À compter de 2001, le gouvernement a mis de l’avant la nécessité pour les bénéficiaires de permis d’exploitation forestière[4] de mettre en place, lors de sa planification, des mécanismes permettant la conciliation avec les autres usagers et intérêts forestiers (propriétaires de pourvoiries et autres promoteurs récréotouristiques en forêt, municipalités, associations de chasse et pêche; acériculteurs, etc.). Cela a permis la mise sur pied de tables de gestion intégrée des ressources (GIR) dans plusieurs régions du Québec, qui laissent poindre une certaine transversalité puisqu’il inaugure le principe voulant que la prise en compte d’une diversité d’intérêt soit pertinente pour assurer une gestion saine de la forêt. Nous reviendrons sur les GIR lors de notre présentation des dynamiques locales en Abitibi-Témiscamingue et en Outaouais.

Il faut prendre garde de ne pas exagérer l’importance de la dimension territoriale dans les politiques forestières. Les innovations introduites dans le régime forestier depuis quelques décennies accordent assurément un ancrage territorial nouveau mais ces innovations doivent également être vues comme des brèches dans un modèle de gouvernance qui reste à plusieurs égards fortement sectoriel et industriel. Le poids des grands acteurs sectoriels (l’État et les grandes entreprises) et du cadre national n’a pas disparu pour autant de sorte que les éléments territoriaux introduits récemment doivent cohabiter avec un modèle dont le penchant industriel est encore solide. Lecomte, Martineau-Delisle et Nadeau (2005) font remarquer que, dans le contexte québécois et contrairement à d’autres provinces, ce sont les industriels qui sont chargés d’animer les processus de conciliation avec les autres intérêts forestiers. La tendance au Québec, comme ailleurs, semble tout de même diriger la politique forestière vers une plus grande place pour les acteurs du territoire. Comme le fait valoir Boisseaux (2005), les dynamiques territoriales et sectorielles ne s’opposent pas nécessairement et peuvent très bien cohabiter dans une même politique publique tout en s’alimentant l’une l’autre. Pour bien voir comment les dynamiques sectorielles et territoriales s’articulent, il semble important de déplacer maintenant la lunette vers le local. C’est ce que nous ferons dans la prochaine section.
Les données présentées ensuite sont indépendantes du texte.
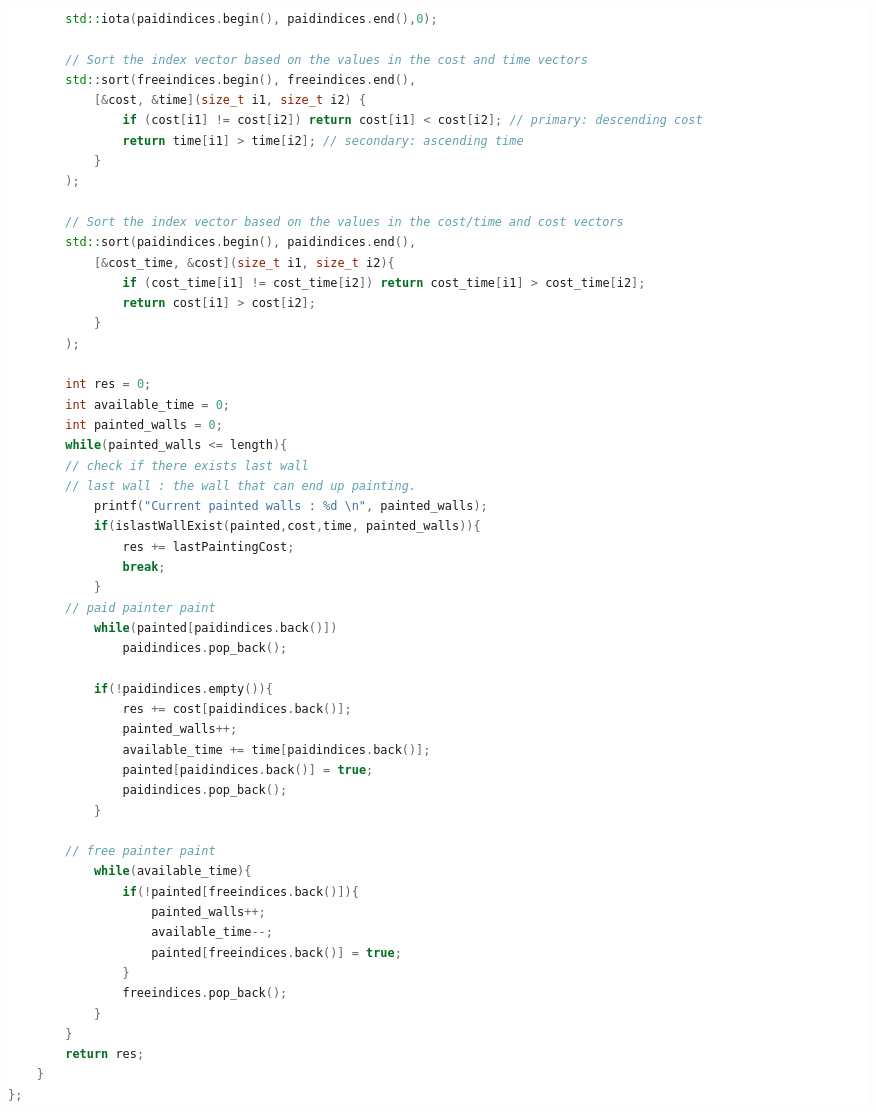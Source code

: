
 ```cpp
        std::iota(paidindices.begin(), paidindices.end(),0);

        // Sort the index vector based on the values in the cost and time vectors
        std::sort(freeindices.begin(), freeindices.end(),
            [&cost, &time](size_t i1, size_t i2) {
                if (cost[i1] != cost[i2]) return cost[i1] < cost[i2]; // primary: descending cost
                return time[i1] > time[i2]; // secondary: ascending time
            }
        );

        // Sort the index vector based on the values in the cost/time and cost vectors
        std::sort(paidindices.begin(), paidindices.end(),
            [&cost_time, &cost](size_t i1, size_t i2){
                if (cost_time[i1] != cost_time[i2]) return cost_time[i1] > cost_time[i2];
                return cost[i1] > cost[i2];
            }
        );

        int res = 0;
        int available_time = 0;
        int painted_walls = 0;
        while(painted_walls <= length){
        // check if there exists last wall
        // last wall : the wall that can end up painting.
            printf("Current painted walls : %d \n", painted_walls);
            if(islastWallExist(painted,cost,time, painted_walls)){
                res += lastPaintingCost;
                break;
            }
        // paid painter paint
            while(painted[paidindices.back()])
                paidindices.pop_back();

            if(!paidindices.empty()){
                res += cost[paidindices.back()];
                painted_walls++;
                available_time += time[paidindices.back()];
                painted[paidindices.back()] = true;
                paidindices.pop_back();
            }

        // free painter paint
            while(available_time){
                if(!painted[freeindices.back()]){
                    painted_walls++;
                    available_time--;
                    painted[freeindices.back()] = true;
                }
                freeindices.pop_back();    
            }
        }
        return res;
    }
};
```
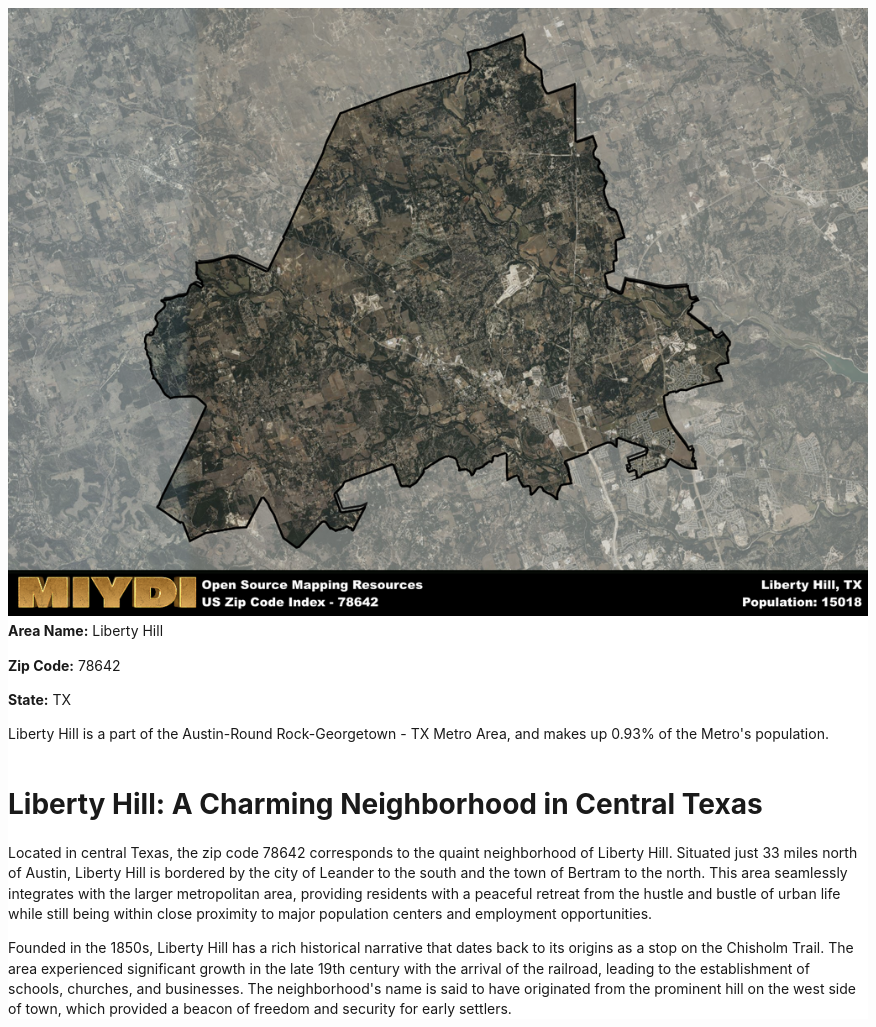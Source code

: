 ![Image Alt Text](../_images/78642.png)
**Area Name:** Liberty Hill

**Zip Code:** 78642

**State:** TX

Liberty Hill is a part of the Austin-Round Rock-Georgetown - TX Metro Area, and makes up 0.93% of the Metro's population.  

# Liberty Hill: A Charming Neighborhood in Central Texas

Located in central Texas, the zip code 78642 corresponds to the quaint neighborhood of Liberty Hill. Situated just 33 miles north of Austin, Liberty Hill is bordered by the city of Leander to the south and the town of Bertram to the north. This area seamlessly integrates with the larger metropolitan area, providing residents with a peaceful retreat from the hustle and bustle of urban life while still being within close proximity to major population centers and employment opportunities.

Founded in the 1850s, Liberty Hill has a rich historical narrative that dates back to its origins as a stop on the Chisholm Trail. The area experienced significant growth in the late 19th century with the arrival of the railroad, leading to the establishment of schools, churches, and businesses. The neighborhood's name is said to have originated from the prominent hill on the west side of town, which provided a beacon of freedom and security for early settlers.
La territorialité dans les pratiques locales

Nous présentons dans cette deuxième section les premiers résultats d’une recherche menée dans deux régions québécoises, l’Outaouais et l’Abitibi-Témiscamingue, sur les initiatives de gouvernance locale[5]. Ces deux régions ont été fortement marquées par l’industrie forestière. L’Outaouais sera parmi les premières régions au Canada à se doter d’une foresterie industrielle. Malgré une intégration poussée du coeur urbain de l’Outaouais à l’agglomération d’Ottawa et à l’économie tertiaire (Gilbert, 2001), la périphérie rurale de la région[6] reste très dépendante des activités forestières et est reconnue comme une « région-ressource » par le gouvernement québécois. L’Abitibi-Témiscamingue (AT) a aussi une histoire marquée par l’industrie forestière qui continue d’y jouer un rôle de premier plan. L’AT est plus éloignée du coeur métropolitain et compose avec une économie moins diversifiée que celle de l’Outaouais dans son ensemble. Tout comme l’Outaouais rural, elle doit faire face à certains défis sociaux associés à la périphérie québécoise : forte migration des jeunes, faible attractivité, desserte de services publics difficile, etc. L’objectif premier de ce projet[7] n’était pas d’interroger la dimension territoriale des pratiques forestières locales mais des dimensions intéressantes, du point de vue de la territorialité, se sont tout de même manifestées. Bien que notre étude porte sur six projets, nous en présentons deux par souci de concision.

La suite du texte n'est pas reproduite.